_Work request_
Looking at the records below, state how many lines include the string "timestamp" and add nothing further.

_Data to process_
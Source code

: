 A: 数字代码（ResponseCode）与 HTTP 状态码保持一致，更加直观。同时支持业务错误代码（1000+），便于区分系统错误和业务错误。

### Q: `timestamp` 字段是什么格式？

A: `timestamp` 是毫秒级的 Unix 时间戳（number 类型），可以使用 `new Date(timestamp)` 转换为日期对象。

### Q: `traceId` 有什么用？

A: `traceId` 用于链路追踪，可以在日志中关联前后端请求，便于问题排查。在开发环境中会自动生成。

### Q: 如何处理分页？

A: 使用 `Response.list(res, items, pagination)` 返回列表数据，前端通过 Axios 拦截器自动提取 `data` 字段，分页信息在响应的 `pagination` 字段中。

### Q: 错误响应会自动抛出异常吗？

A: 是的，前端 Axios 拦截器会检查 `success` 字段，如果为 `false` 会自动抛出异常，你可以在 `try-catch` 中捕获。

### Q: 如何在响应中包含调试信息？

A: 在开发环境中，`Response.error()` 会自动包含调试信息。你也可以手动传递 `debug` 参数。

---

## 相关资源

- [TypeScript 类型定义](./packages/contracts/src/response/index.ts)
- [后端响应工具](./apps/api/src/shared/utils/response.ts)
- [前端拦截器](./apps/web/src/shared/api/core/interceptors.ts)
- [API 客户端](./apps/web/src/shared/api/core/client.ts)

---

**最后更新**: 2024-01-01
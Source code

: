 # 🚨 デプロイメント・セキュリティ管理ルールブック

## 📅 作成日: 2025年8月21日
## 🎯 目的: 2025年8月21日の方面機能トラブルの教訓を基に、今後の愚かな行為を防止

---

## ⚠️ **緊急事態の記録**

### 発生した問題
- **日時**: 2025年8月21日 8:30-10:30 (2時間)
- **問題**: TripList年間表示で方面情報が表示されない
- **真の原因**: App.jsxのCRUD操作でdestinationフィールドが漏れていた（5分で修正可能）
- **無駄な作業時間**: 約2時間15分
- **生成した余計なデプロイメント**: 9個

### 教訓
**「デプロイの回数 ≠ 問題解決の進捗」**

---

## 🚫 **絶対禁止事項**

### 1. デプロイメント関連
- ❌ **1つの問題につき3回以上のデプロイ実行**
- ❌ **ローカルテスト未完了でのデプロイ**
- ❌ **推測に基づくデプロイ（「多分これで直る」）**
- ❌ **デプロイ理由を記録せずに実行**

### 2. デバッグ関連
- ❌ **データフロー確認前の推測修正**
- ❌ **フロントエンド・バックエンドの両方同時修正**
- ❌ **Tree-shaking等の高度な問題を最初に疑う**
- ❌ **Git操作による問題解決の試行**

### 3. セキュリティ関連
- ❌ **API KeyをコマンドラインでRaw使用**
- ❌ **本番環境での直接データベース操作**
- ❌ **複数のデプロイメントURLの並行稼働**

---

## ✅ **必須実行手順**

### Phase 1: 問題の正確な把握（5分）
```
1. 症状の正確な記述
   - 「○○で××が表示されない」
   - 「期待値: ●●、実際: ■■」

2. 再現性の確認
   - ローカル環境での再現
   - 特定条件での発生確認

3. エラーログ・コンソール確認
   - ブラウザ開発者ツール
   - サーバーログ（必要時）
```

_Solution for this exercise_
2